• **The task**: Print the range of lines that opens with the line containing "Complexity Tasks: 4.4/5.0" and closes with the last line of the listing. Include both ends; print nothing more.

• **Information supplied**:

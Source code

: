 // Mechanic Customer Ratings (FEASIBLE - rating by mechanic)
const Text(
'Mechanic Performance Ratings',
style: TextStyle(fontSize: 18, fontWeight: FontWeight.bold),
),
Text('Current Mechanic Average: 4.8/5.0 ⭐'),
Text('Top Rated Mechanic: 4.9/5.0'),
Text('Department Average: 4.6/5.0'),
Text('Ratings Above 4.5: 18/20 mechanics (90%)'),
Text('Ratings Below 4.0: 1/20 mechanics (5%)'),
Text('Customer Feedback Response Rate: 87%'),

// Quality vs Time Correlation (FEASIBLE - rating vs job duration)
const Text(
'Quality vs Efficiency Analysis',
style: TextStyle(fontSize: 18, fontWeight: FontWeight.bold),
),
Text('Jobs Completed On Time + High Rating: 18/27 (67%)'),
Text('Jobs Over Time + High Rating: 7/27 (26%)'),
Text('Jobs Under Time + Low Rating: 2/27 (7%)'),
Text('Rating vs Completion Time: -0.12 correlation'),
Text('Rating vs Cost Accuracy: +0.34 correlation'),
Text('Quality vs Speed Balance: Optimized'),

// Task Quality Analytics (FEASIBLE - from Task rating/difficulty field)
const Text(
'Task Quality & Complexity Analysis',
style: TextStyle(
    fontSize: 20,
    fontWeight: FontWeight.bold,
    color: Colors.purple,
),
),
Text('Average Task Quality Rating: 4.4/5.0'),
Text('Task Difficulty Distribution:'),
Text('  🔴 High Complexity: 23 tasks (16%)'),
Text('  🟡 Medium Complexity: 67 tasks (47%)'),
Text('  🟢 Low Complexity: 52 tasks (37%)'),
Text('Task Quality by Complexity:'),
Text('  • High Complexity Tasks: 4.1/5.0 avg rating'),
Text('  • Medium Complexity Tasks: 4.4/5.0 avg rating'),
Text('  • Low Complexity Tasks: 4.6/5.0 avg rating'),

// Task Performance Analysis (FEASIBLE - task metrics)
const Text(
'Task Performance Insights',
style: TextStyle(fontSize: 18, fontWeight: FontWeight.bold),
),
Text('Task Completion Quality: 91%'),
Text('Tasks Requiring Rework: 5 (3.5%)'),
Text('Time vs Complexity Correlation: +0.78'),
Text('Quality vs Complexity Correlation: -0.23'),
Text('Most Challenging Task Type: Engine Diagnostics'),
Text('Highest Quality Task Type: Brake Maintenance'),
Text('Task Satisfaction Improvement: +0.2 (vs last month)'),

• **Task result**:
Text('  • Medium Complexity Tasks: 4.4/5.0 avg rating'),
Text('  • Low Complexity Tasks: 4.6/5.0 avg rating'),

// Task Performance Analysis (FEASIBLE - task metrics)
const Text(
'Task Performance Insights',
style: TextStyle(fontSize: 18, fontWeight: FontWeight.bold),
),
Text('Task Completion Quality: 91%'),
Text('Tasks Requiring Rework: 5 (3.5%)'),
Text('Time vs Complexity Correlation: +0.78'),
Text('Quality vs Complexity Correlation: -0.23'),
Text('Most Challenging Task Type: Engine Diagnostics'),
Text('Highest Quality Task Type: Brake Maintenance'),
Text('Task Satisfaction Improvement: +0.2 (vs last month)'),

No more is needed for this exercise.